The Great North American Ibis Demo Tour is making a 4 day pit stop next week in Lake Tahoe/Truckee.

From July 27-30 (Thursday - Sunday) we'll be set up at Tahoe Donner which is adjacent to the town of Truckee. Specifically, we'll be set up at the beautiful Alder Creek Adventure Center, which serves as the nordic center in the winter and mountain bike center in the summer, AND it has a restaurant and bar on the grounds! There are plenty of fun trails of varying skill levels right from the parking lot. If you want to go try out a different trail, we'll be letting bikes out for longer periods and OVERNIGHT as well.

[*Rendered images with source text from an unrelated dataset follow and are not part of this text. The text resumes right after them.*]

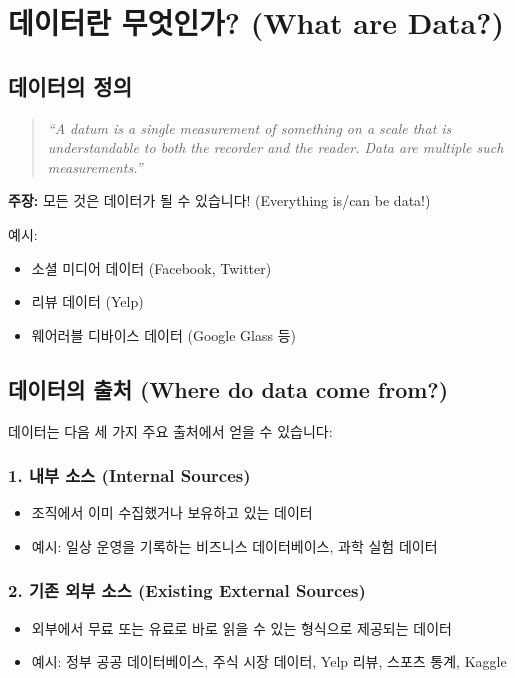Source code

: \documentclass[12pt,a4paper]{article}
\begin{document}
\section{데이터란 무엇인가? (What are Data?)}

\subsection{데이터의 정의}

\begin{quote}
\textit{``A datum is a single measurement of something on a scale that is understandable to both the recorder and the reader. Data are multiple such measurements.''}
\end{quote}

\textbf{주장:} 모든 것은 데이터가 될 수 있습니다! (Everything is/can be data!)

예시:
\begin{itemize}
    \item 소셜 미디어 데이터 (Facebook, Twitter)
    \item 리뷰 데이터 (Yelp)
    \item 웨어러블 디바이스 데이터 (Google Glass 등)
\end{itemize}

\subsection{데이터의 출처 (Where do data come from?)}

데이터는 다음 세 가지 주요 출처에서 얻을 수 있습니다:

\subsubsection{1. 내부 소스 (Internal Sources)}
\begin{itemize}
    \item 조직에서 이미 수집했거나 보유하고 있는 데이터
    \item 예시: 일상 운영을 기록하는 비즈니스 데이터베이스, 과학 실험 데이터
\end{itemize}

\subsubsection{2. 기존 외부 소스 (Existing External Sources)}
\begin{itemize}
    \item 외부에서 무료 또는 유료로 바로 읽을 수 있는 형식으로 제공되는 데이터
    \item 예시: 정부 공공 데이터베이스, 주식 시장 데이터, Yelp 리뷰, 스포츠 통계, Kaggle
\end{itemize}
\end{document}
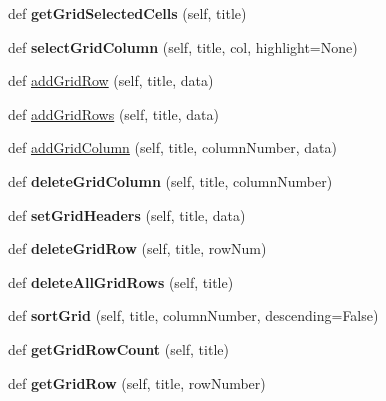 \begin{DoxyCompactItemize}
def {\bfseries get\+Grid\+Selected\+Cells} (self, title)
\item 
\mbox{\label{classappjar_1_1gui_ae56786a0ef8163d4d6ff38b7e8bffc87}} 
def {\bfseries select\+Grid\+Column} (self, title, col, highlight=None)
\item 
def \hyperlink{classappjar_1_1gui_a9472f1b4945164bfc7f224fa83c49c41}{add\+Grid\+Row} (self, title, data)
\item 
def \hyperlink{classappjar_1_1gui_a0a0918e83cbbe41c78e46b5d17ad32ee}{add\+Grid\+Rows} (self, title, data)
\item 
def \hyperlink{classappjar_1_1gui_ad43b2e5b2a830398124aa50cc8458192}{add\+Grid\+Column} (self, title, column\+Number, data)
\item 
\mbox{\label{classappjar_1_1gui_a33e21ecdcea30dcba6e6f128b7ab3179}} 
def {\bfseries delete\+Grid\+Column} (self, title, column\+Number)
\item 
\mbox{\label{classappjar_1_1gui_abf3ee5dfcd818cce27b2c446683b673f}} 
def {\bfseries set\+Grid\+Headers} (self, title, data)
\item 
\mbox{\label{classappjar_1_1gui_a249e95e6f6d04735e348bd15a257c10e}} 
def {\bfseries delete\+Grid\+Row} (self, title, row\+Num)
\item 
\mbox{\label{classappjar_1_1gui_a460e6a7e6f9bc044b49058dea6d6ee20}} 
def {\bfseries delete\+All\+Grid\+Rows} (self, title)
\item 
\mbox{\label{classappjar_1_1gui_aecd832fcdcf4a7730144ca58c756b03e}} 
def {\bfseries sort\+Grid} (self, title, column\+Number, descending=False)
\item 
\mbox{\label{classappjar_1_1gui_a25898f5412228ce26c8cb6196d95e904}} 
def {\bfseries get\+Grid\+Row\+Count} (self, title)
\item 
\mbox{\label{classappjar_1_1gui_a561dde6a38c7c907114d2e86230478c7}} 
def {\bfseries get\+Grid\+Row} (self, title, row\+Number)
\item 
\mbox{\label{classappjar_1_1gui_a01939e0da8db58e14ff2dfcd4dfec820}} 

\end{DoxyCompactItemize}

Alder Creek Adventure Center at Tahoe Donner
15275 Alder Creek Rd, Truckee, California, 96161

Reservations are not necessary but are encouraged if you want to be sure there's a bike available. To reserve a bike send an email to kirk@ibiscycles.com with the subject line with your first & last name Truckee demo 2017.  In the email include your name, phone number, bike model, size, & your ride weight. We will send a confirmation email but it may take time as Kirk our demo driver is often driving or at another demo. 

Each day we will have 3 time periods for demos: 10-1, 1-4, & 4p.m. checkout with next day return at 9:30a.m. Please allow time for bike setup for you & others. 

Lunch is available at the ACAC, and it's quite good excellent. There's also beer and wine for after your ride, and they open the bar on Friday from 4PM - 8PM and Saturday from 11AM - 8PM.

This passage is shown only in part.